OP Fault Proof upgrade break op-verifier and op-gateway implementation in the EVM Gateway

For DiamondResolver, which controls the CCIP Resolver on the Ethereum mainnet, we propose implementing a Timelock with a minimum duration of three days and granting a veto role to trusted parties, such as the ENS DAO, ENS Working Groups, and even trusted individuals—for instance, nick.eth—for rapid response purposes.

This can be done by using openzeppelin-contracts/contracts/governance/TimelockController.sol at release-v5.0 · OpenZeppelin/openzeppelin-contracts · GitHub

We also hope to receive more timely notifications from Optimism regarding upgrades, instead of being informed just a few days before they occur.


For the Opti.Domains registry component that is deployed across every L2 chain, we cannot implement a timelock since upgrades are approved off-chain by signing digest from EOA wallets without a fixed chain ID. In this scenario, it may be necessary to establish a security council comprised of trusted parties and requires a signature threshold to approve the upgrades and deployments.

Our Diamond implementation is based on Solidstate, available at Solidstate’s GitHub repository.

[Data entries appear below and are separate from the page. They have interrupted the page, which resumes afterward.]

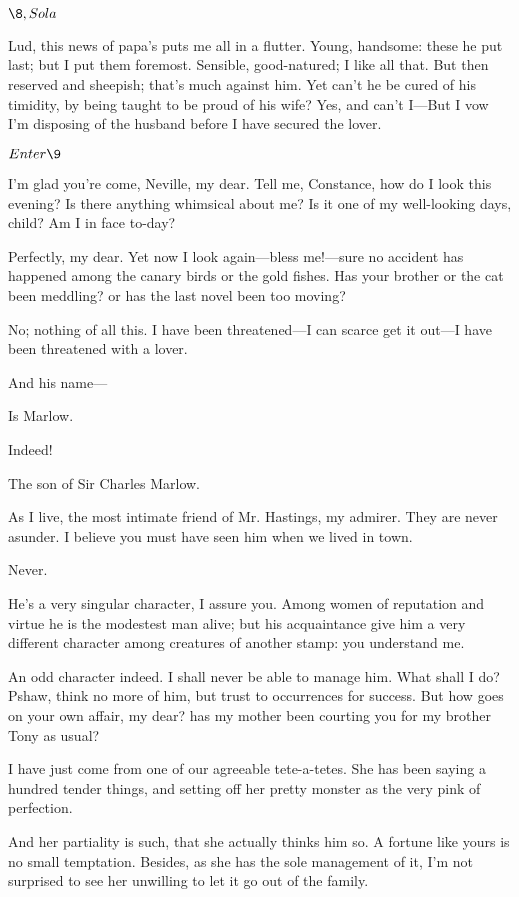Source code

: \documentclass{book}
\begin{document}
    \(\8, Sola\)

\8   Lud, this news of papa's puts me all in a
flutter.  Young, handsome: these he put last; but I put them foremost. 
Sensible, good-natured; I like all that.  But then reserved and
sheepish; that's much against him.  Yet can't he be cured of his
timidity, by being taught to be proud of his wife?  Yes, and can't
I---But I vow I'm disposing of the husband before I have secured the
lover.


\(Enter \9\)


\8  I'm glad you're come, Neville, my dear.  Tell me,
Constance, how do I look this evening?  Is there anything whimsical
about me?  Is it one of my well-looking days, child?  Am I in face
to-day?

\9  Perfectly, my dear.  Yet now I look again---bless
me!---sure no accident has happened among the canary birds or the gold
fishes.  Has your brother or the cat been meddling? or has the last
novel been too moving?

\8  No; nothing of all this.  I have been threatened---I
can scarce get it out---I have been threatened with a lover.

\9  And his name---

\8  Is Marlow.

\9  Indeed!

\8  The son of Sir Charles Marlow.

\9  As I live, the most intimate friend of Mr. Hastings, my
admirer.  They are never asunder.  I believe you must have seen him
when we lived in town.

\8  Never.

\9  He's a very singular character, I assure you.  Among
women of reputation and virtue he is the modestest man alive; but his
acquaintance give him a very different character among creatures of
another stamp: you understand me.

\8  An odd character indeed.  I shall never be able to
manage him.  What shall I do?  Pshaw, think no more of him, but trust
to occurrences for success.  But how goes on your own affair, my dear?
has my mother been courting you for my brother Tony as usual?

\9  I have just come from one of our agreeable
tete-a-tetes.  She has been saying a hundred tender things, and setting
off her pretty monster as the very pink of perfection.

\8  And her partiality is such, that she actually thinks
him so.  A fortune like yours is no small temptation.  Besides, as she
has the sole management of it, I'm not surprised to see her unwilling
to let it go out of the family.
\end{document}
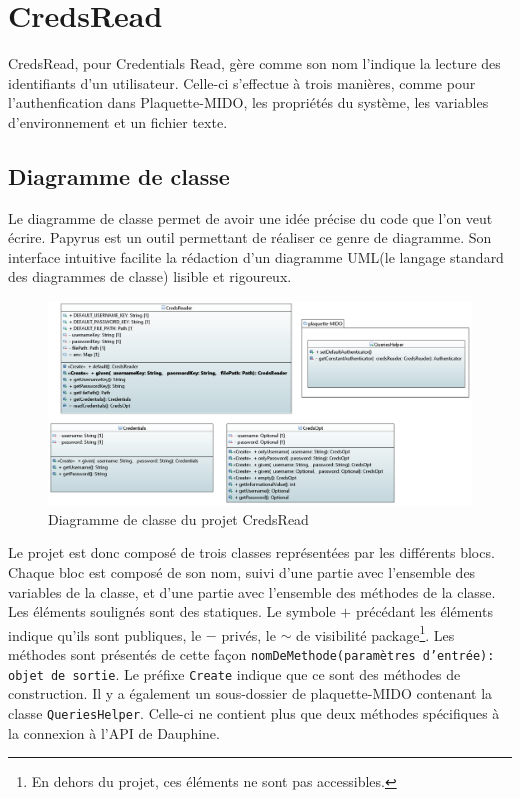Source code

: \chapter[CredsRead]{CredsRead\raisebox{.3\baselineskip}{\normalsize\footnotemark}}

CredsRead, pour Credentials Read, gère comme son nom l'indique la lecture des identifiants d'un utilisateur. Celle-ci s'effectue à trois manières, comme pour l'authenfication dans Plaquette-MIDO, les propriétés du système, les variables d'environnement et un fichier texte.

\section{Diagramme de classe}
Le diagramme de classe permet de avoir une idée précise du code que l'on veut écrire. Papyrus est un outil permettant de réaliser ce genre de diagramme. Son interface intuitive facilite la rédaction d'un diagramme UML(le langage standard des diagrammes de classe) lisible et rigoureux. 

\begin{figure}[!h]
    \begin{center}
    \includegraphics[width=\textwidth]{assets/doc.png}
    \end{center}
    \caption{Diagramme de classe du projet CredsRead}
\end{figure}


Le projet est donc composé de trois classes représentées par les différents blocs. Chaque bloc est composé de son nom, suivi d'une partie avec l'ensemble des variables de la classe, et d'une partie avec l'ensemble des méthodes de la classe. Les éléments soulignés sont des statiques. Le symbole $+$ précédant les éléments indique qu'ils sont publiques, le $-$ privés, le $\sim$ de visibilité package\footnote{En dehors du projet, ces éléments ne sont pas accessibles.}. Les méthodes sont présentés de cette façon \texttt{nomDeMethode(paramètres d'entrée): objet de sortie}. Le préfixe \texttt{Create} indique que ce sont des méthodes de construction. Il y a également un sous-dossier de plaquette-MIDO contenant la classe \texttt{QueriesHelper}. Celle-ci ne contient plus que deux méthodes spécifiques à la connexion à l'API de Dauphine.


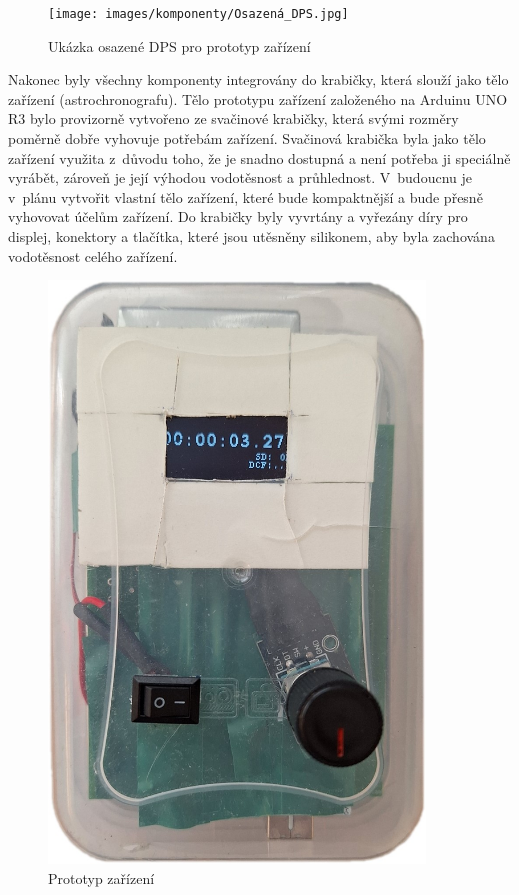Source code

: \begin{figure}[H]
	\centering
	\texttt{[image: images/komponenty/Osazená\_DPS.jpg]}
	\caption{Ukázka osazené DPS pro prototyp zařízení}
\end{figure}

Nakonec byly všechny komponenty integrovány do krabičky, která slouží jako tělo zařízení (astrochronografu). Tělo prototypu zařízení založeného na Arduinu UNO R3 bylo provizorně vytvořeno ze svačinové krabičky, která svými rozměry poměrně dobře vyhovuje potřebám zařízení. Svačinová krabička byla jako tělo zařízení využita z~důvodu toho, že je snadno dostupná a není potřeba ji speciálně vyrábět, zároveň je její výhodou vodotěsnost a průhlednost. V~budoucnu je v~plánu vytvořit vlastní tělo zařízení, které bude kompaktnější a bude přesně vyhovovat účelům zařízení. Do krabičky byly vyvrtány a vyřezány díry pro displej, konektory a tlačítka, které jsou utěsněny silikonem, aby byla zachována vodotěsnost celého zařízení.

\begin{figure}[H]
	\centering
	\includegraphics[width=10cm]{images/komponenty/prototyp2.jpg}
	\caption{Prototyp zařízení}
\end{figure}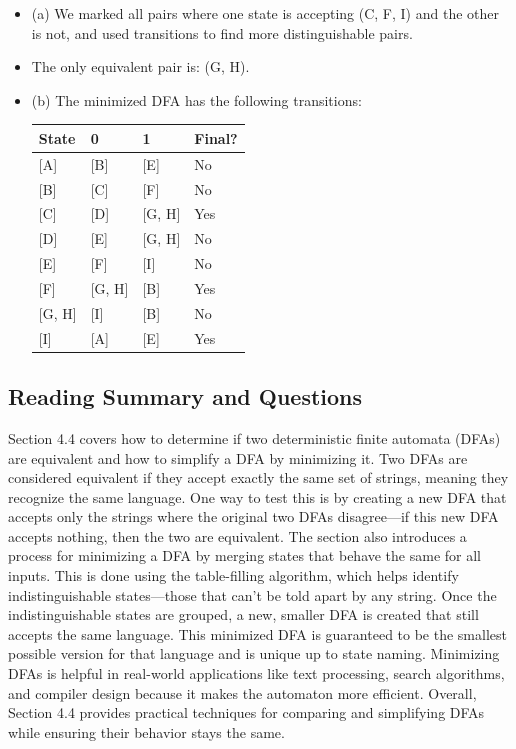 \documentclass{article}
\theoremstyle{theorem}
\theoremstyle{definition}
\theoremstyle{remark}
\begin{document}
\begin{itemize}
    \item (a) We marked all pairs where one state is accepting (C, F, I) and the other is not, and used transitions to find more distinguishable pairs.
    \item The only equivalent pair is: (G, H).
    \item (b) The minimized DFA has the following transitions:

    \begin{center}
    \begin{tabular}{|l|l|l|l|}
        \hline
        State & 0 & 1 & Final? \\
        \hline
        \textnormal{[A]} & \textnormal{[B]} & \textnormal{[E]} & No \\
        \textnormal{[B]} & \textnormal{[C]} & \textnormal{[F]} & No \\
        \textnormal{[C]} & \textnormal{[D]} & \textnormal{[G, H]} & Yes \\
        \textnormal{[D]} & \textnormal{[E]} & \textnormal{[G, H]} & No \\
        \textnormal{[E]} & \textnormal{[F]} & \textnormal{[I]} & No \\
        \textnormal{[F]} & \textnormal{[G, H]} & \textnormal{[B]} & Yes \\
        \textnormal{[G, H]} & \textnormal{[I]} & \textnormal{[B]} & No \\
        \textnormal{[I]} & \textnormal{[A]} & \textnormal{[E]} & Yes \\
        \hline
    \end{tabular}
    \end{center}
\end{itemize}


\subsection*{Reading Summary and Questions}
Section 4.4 covers how to determine if two deterministic finite automata (DFAs) are equivalent and how to simplify a DFA by minimizing it. Two DFAs are considered equivalent if they accept exactly the same set of strings, 
meaning they recognize the same language. One way to test this is by creating a new DFA that accepts only the strings where the original two DFAs disagree—if this new DFA accepts nothing, then the two are equivalent. 
The section also introduces a process for minimizing a DFA by merging states that behave the same for all inputs. This is done using the table-filling algorithm, which helps identify indistinguishable states—those that can’t 
be told apart by any string. Once the indistinguishable states are grouped, a new, smaller DFA is created that still accepts the same language. This minimized DFA is guaranteed to be the smallest possible version for that language 
and is unique up to state naming. Minimizing DFAs is helpful in real-world applications like text processing, search algorithms, and compiler design because it makes the automaton more efficient. Overall, Section 4.4 provides 
practical techniques for comparing and simplifying DFAs while ensuring their behavior stays the same.
\end{document}
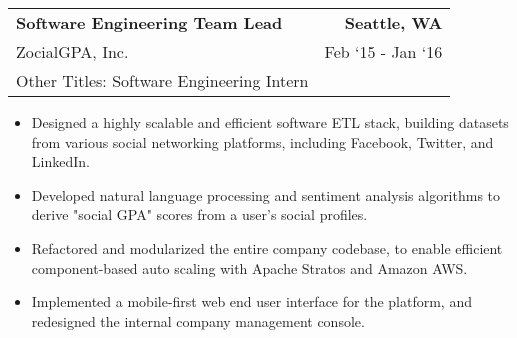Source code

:\documentclass[10pt, letterpaper]{article}
\newcommand{\tabularxwidth}{\textwidth}
\begin{document}
    \begin{minipage}{\tabularxwidth}

        \begin{tabularx}{\tabularxwidth}{X r}
            \textbf{Software Engineering Team Lead} & \textbf{Seattle, 
        WA} \\
            ZocialGPA, Inc. & 
        
    Feb ‘15 - 
    Jan ‘16 \\
            
            
                Other Titles: Software Engineering Intern & \\
            
        \end{tabularx}

        \begin{itemize}[noitemsep, topsep=3pt, parsep=0pt, partopsep=0pt]
            
                \item 
    Designed a highly scalable and efficient software ETL stack, building datasets from various social networking platforms, including Facebook, Twitter, and LinkedIn.
            
                \item 
    Developed natural language processing and sentiment analysis algorithms to derive "social GPA" scores from a user's social profiles.
            
                \item 
    Refactored and modularized the entire company codebase, to enable efficient component-based auto scaling with Apache Stratos and Amazon AWS.
            
                \item 
    Implemented a mobile-first web end user interface for the platform, and redesigned the internal company management console.
            
        \end{itemize}

        
            \vspace{.5em}
        

    \end{minipage}
    
\end{document}
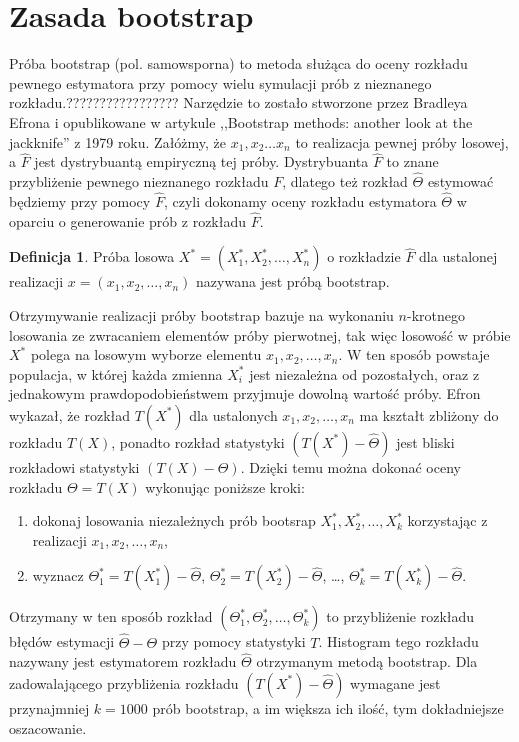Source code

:\documentclass[inzynierska]{pwr_wmat_praca_dyplomowa}
\theoremstyle{plain}
\numberwithin{theorem}{chapter}
\theoremstyle{definition}
\numberwithin{theorem}{chapter}
\newtheorem{definition}[theorem]{Definicja}
\begin{document}
\section{Zasada bootstrap}
Próba bootstrap (pol. samowsporna) to metoda służąca do oceny rozkładu pewnego estymatora przy pomocy wielu symulacji prób z nieznanego rozkładu.????????????????? Narzędzie to zostało stworzone przez Bradleya Efrona i opublikowane w artykule ,,Bootstrap methods: another look at the jackknife'' z 1979 roku. Załóżmy, że $x_1, x_2 \dots x_n$ to realizacja pewnej próby losowej, a $\hat{F}$ jest dystrybuantą empiryczną tej próby. Dystrybuanta $\hat{F}$ to znane przybliżenie pewnego nieznanego rozkładu $F$, dlatego też rozkład $\hat{\Theta}$ estymować będziemy przy pomocy $\hat{F}$, czyli dokonamy oceny rozkładu estymatora $\hat{\Theta}$ w oparciu o generowanie prób z rozkładu $\hat{F}$. 
\begin{definition}
	Próba losowa $X^* = (X_1^*, X_2^*, \dots, X_n^*)$ o rozkładzie $\hat{F}$ dla ustalonej realizacji $x = (x_1, x_2, \dots, x_n)$ nazywana jest próbą bootstrap.
\end{definition}
Otrzymywanie realizacji próby bootstrap bazuje na wykonaniu $n$-krotnego losowania ze zwracaniem elementów próby pierwotnej, tak więc losowość w próbie $X^*$ polega na losowym wyborze elementu $x_1, x_2, \dots, x_n$. W ten sposób powstaje populacja, w której każda zmienna $X_i^*$ jest niezależna od pozostałych, oraz z jednakowym prawdopodobieństwem  przyjmuje dowolną wartość próby. Efron wykazał, że rozkład $T(X^*)$ dla ustalonych $x_1, x_2, \dots, x_n$ ma kształt zbliżony do rozkładu $T(X)$, ponadto rozkład statystyki $(T(X^*)-\hat{\Theta})$ jest bliski rozkładowi statystyki $(T(X)-\Theta)$. Dzięki temu można dokonać oceny rozkładu $\Theta=T(X)$ wykonując poniższe kroki:
\begin{enumerate}
	\item dokonaj losowania niezależnych prób bootsrap $X_1^*, X_2^*, \dots, X_k^*$ korzystając z realizacji $x_1, x_2, \dots, x_n$,
	\item wyznacz $\Theta_1^*=T(X_1^*)-\hat{\Theta}$, $\Theta_2^*=T(X_2^*)-\hat{\Theta}$, \dots, $\Theta_k^*=T(X_k^*)-\hat{\Theta}$.
\end{enumerate}
Otrzymany w ten sposób rozkład $(\Theta_1^*, \Theta_2^*, \dots, \Theta_k^*)$ to przybliżenie rozkładu błędów estymacji $\hat{\Theta}-\Theta$ przy pomocy statystyki $T$. Histogram tego rozkładu nazywany jest estymatorem rozkładu $\hat{\Theta}$ otrzymanym metodą bootstrap. Dla zadowalającego przybliżenia rozkładu $(T(X^*)-\hat{\Theta})$ wymagane jest przynajmniej $k=1000$ prób bootstrap, a im większa ich ilość, tym dokładniejsze oszacowanie.  
\end{document}
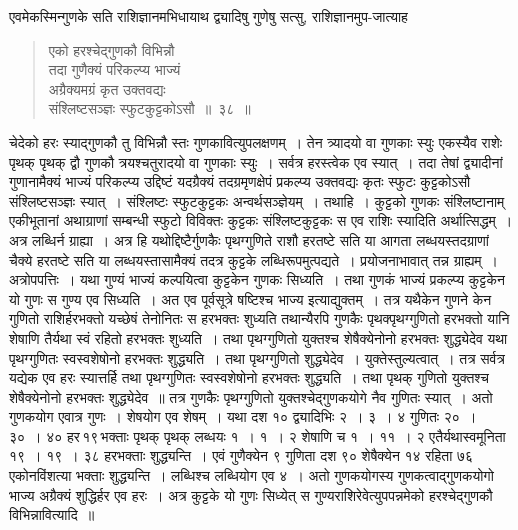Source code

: \documentclass[11pt, openany]{book}
\begin{document}
\vspace{-3mm}
 एवमेकस्मिन्गुणके सति राशिज्ञानमभिधायाथ द्व्यादिषु गुणेषु सत्सु, 
राशिज्ञानमुप-जात्याह\textendash
\begin{quote}
    \bs
     एको हरश्चेद्गुणकौ विभिन्नौ \\

\vspace{-7mm}
\hspace{1cm} तदा गुणैक्यं परिकल्प्य भाज्यं \\

\vspace{-7mm}
 अग्रैक्यमग्रं कृत उक्तवद्यः \\

\vspace{-7mm}
\hspace{1cm} संश्लिष्टसञ्ज्ञः स्फुटकुट्टकोऽसौ~॥~३८~॥~
\end{quote}

 चेदेको हरः स्याद्गुणकौ तु विभिन्नौ स्तः गुणकावित्युपलक्षणम्~। तेन 
त्र्यादयो वा गुणकाः स्युः एकस्यैव राशेः पृथक् पृथक् द्वौ गुणकौ
त्रयश्चतुरादयो वा गुणकाः स्युः~। सर्वत्र हरस्त्वेक एव स्यात्~। तदा तेषां द्व्यादीनां
गुणानामैक्यं भाज्यं परिकल्प्य उद्दिष्टं यदग्रैक्यं तदग्रमृणक्षेपं प्रकल्प्य
उक्तवद्यः कृतः स्फुटः कुट्टकोऽसौ संश्लिष्टसञ्ज्ञः स्यात्~। संश्लिष्टः स्फुटकुट्टकः
अन्वर्थसञ्ज्ञेयम्~। तथाहि~। कुट्टको गुणकः संश्लिष्टानाम् एकीभूतानां अथाग्राणां सम्बन्धी स्फुटो विविक्तः कुट्टकः संश्लिष्टकुट्टकः स एव राशिः स्यादिति अर्थात्सिद्धम्~। अत्र लब्धिर्न ग्राह्या~। अत्र हि यथोद्दिष्टैर्गुणकैः पृथग्गुणिते राशौ हरतष्टे सति या आगता लब्धयस्तदग्राणां चैक्ये हरतष्टे सति या लब्धयस्तासामैक्यं तदत्र कुट्टके 
लब्धिरूपमुत्पद्यते~। प्रयोजनाभावात् तन्न ग्राह्यम्~।
\newpage%
 अत्रोपपत्तिः~। यथा गुण्यं भाज्यं कल्पयित्वा कुट्टकेन गुणकः 
सिध्यति~। तथा गुणकं भाज्यं प्रकल्प्य कुट्टकेन यो गुणः स गुण्य एव 
सिध्यति~। अत एव पूर्वसूत्रे षष्टिश्च भाज्य इत्याद्युक्तम्~। तत्र यथैकेन
गुणने केन गुणितो राशिर्हरभक्तो यच्छेषं तेनोनितः स हरभक्तः शुध्यति 
तथान्यैरपि गुणकैः पृथक्पृथग्गुणितो हरभक्तो यानि शेषाणि तैर्यथा स्वं रहितो 
हरभक्तः शुध्यति~। तथा पृथग्गुणितो युक्तश्च शेषैक्येनोनो हरभक्तः शुद्ध्येदेव 
यथा पृथग्गुणितः स्वस्वशेषोनो हरभक्तः शुद्ध्यति~। तथा पृथग्गुणितो 
शुद्ध्येदेव~। युक्तेस्तुल्यत्वात्~। तत्र सर्वत्र यद्येक एव हरः स्यात्तर्हि तथा 
पृथग्गुणितः स्वस्वशेषोनो हरभक्तः शुद्ध्यति~। तथा पृथक् गुणितो युक्तश्च
शेषैक्येनोनो हरभक्तः शुद्ध्येदेव~॥ तत्र गुणकैः पृथग्गुणितो युक्तश्चेद्गुणकयोगे 
नैव गुणितः स्यात्~। अतो गुणकयोग एवात्र गुणः~। शेषयोग एव शेषम्~। 
यथा दश १० द्व्यादिभिः २~। ३~। ४ गुणितः २०~। ३०~। ४० 
हर\textendash \,१९\textendash \,भक्ताः पृथक् पृथक् लब्धयः १~। १~। २ शेषाणि च १~। ११~। २ एतैर्यथास्वमूनिता १९~। १९~। ३८ हरभक्ताः शुद्ध्यन्ति~। एवं गुणैक्येन ९ गुणिता दश ९० शेषैक्येन १४ रहिता ७६ एकोनविंशत्या भक्ताः शुद्ध्यन्ति~। लब्धिश्च लब्धियोग एव ४~। अतो गुणकयोगस्य गुणकत्वाद्गुणकयोगो भाज्य अग्रैक्यं शुद्धिर्हर एव हरः~। अत्र कुट्टके यो गुणः सिध्येत् स गुण्यराशिरेवेत्युपपन्नमेको हरश्चेद्गुणकौ विभिन्नावित्यादि~॥~\\
\end{document}
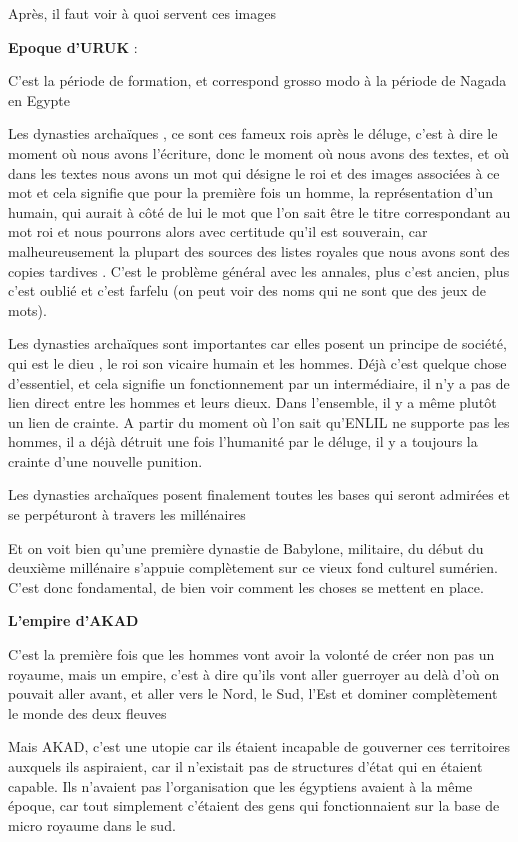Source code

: \documentclass[a4paper,10pt]{article}
\begin{document}
Après, il faut voir à quoi servent ces images

\textbf{Epoque d'URUK} : 

C'est la période de formation, et correspond grosso
modo à la période de Nagada en Egypte

Les dynasties archaïques , ce sont ces fameux rois après le déluge,
c'est à dire le moment où nous avons
l'écriture, donc le moment où nous avons des textes,
et où dans les textes nous avons un mot qui désigne le roi et des
images associées à ce mot et cela signifie que pour la première fois un
homme, la représentation d'un humain, qui aurait à
côté de lui le mot que l'on sait être le titre
correspondant au mot roi et nous  pourrons alors avec certitude
qu'il est souverain, car malheureusement la plupart
des sources des listes royales que nous avons sont des copies tardives
. C'est le problème général avec les annales, plus
c'est ancien, plus c'est oublié et
c'est farfelu (on peut voir des noms qui ne sont que
des jeux de mots).

Les dynasties archaïques sont importantes car elles posent un principe
de société, qui est le dieu , le roi son vicaire humain et les hommes.
Déjà c'est quelque chose d'essentiel,
et cela signifie un fonctionnement par un intermédiaire, il
n'y a pas de lien direct entre les hommes et leurs
dieux.  Dans l'ensemble, il y a même plutôt un lien de
crainte. A partir du moment où  l'on sait
qu'ENLIL ne supporte pas les hommes, il a déjà détruit
une fois l'humanité par le déluge, il y a toujours la
crainte d'une nouvelle punition.

Les dynasties archaïques posent finalement toutes les bases qui seront
admirées et se perpéturont à travers les millénaires

Et on voit bien qu'une première dynastie de Babylone,
militaire, du début du deuxième millénaire s'appuie
complètement sur ce vieux fond culturel sumérien.
C'est donc fondamental, de bien voir comment les
choses se mettent en place.

\textbf{L'empire d'AKAD }

C'est  la première fois que les hommes vont avoir la
volonté de créer non pas un royaume, mais un empire,
c'est à dire qu'ils vont aller
guerroyer au delà d'où on pouvait aller avant, et
aller vers le Nord, le Sud, l'Est et dominer
complètement le  monde des deux fleuves

Mais AKAD, c'est une utopie car ils étaient incapable
de gouverner ces territoires auxquels ils aspiraient, car il
n'existait pas de structures d'état
qui en étaient capable. Ils n'avaient pas
l'organisation que les égyptiens avaient à la même
époque, car tout simplement c'étaient des gens qui
fonctionnaient sur la base de micro royaume dans le sud.
\end{document}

While the DiamondReadable still contains loupe functions, these are not utilized in the function lookup process. To comply with the minimal requirements for a Diamond implementation, it is only necessary to extend the Proxy and accurately implement the _getImplementation function (or a similar function). This function must return the correct implementation for each function signature.

While this is certainly better than it being owned by an EOA, I’d argue that a much better solution is to make resolvers immutable, and require user consent to upgrade!

There are options that prioritize this - for example, deploying a lightweight proxy for each user, that can be updated to point at the latest implementation when a user wants to upgrade.

It would be difficult and expensive for PR people to upgrade due to the high gas fees. People in crypto usually don’t take action without incentive. It’s impossible to give incentives for every upgrade… Additionally, while our dependency, Optimism, is upgradeable, this could potentially halt the resolution of new records. Requiring users to pay gas fees again would result in a bad user experience.

We are also trying to minimize the number of transactions required on the Ethereum mainnet to just one, in order to maximize the adoption rate.

1 Like

For the CCIP Resolver, users have the option to opt out of automatic upgrades by setting their resolver to the public resolver facet implementation contract instead of the diamond.

A hidden feature of our diamond structure allows users to clone it, deploying a lightweight proxy that points to the diamond implementation. Users can later replace all facets and remove the fallback address to opt out of automatic upgrades. Related code can be found at modular-ens-contracts/src/current/diamond/DiamondCloneFactory.sol at master · Opti-domains/modular-ens-contracts · GitHub

Even though Ethereum secures 50B+$ in TVL, it also doesn’t let users choose whether to opt-in to PoS merge or not. So, I don’t think having upgradeable is that bad.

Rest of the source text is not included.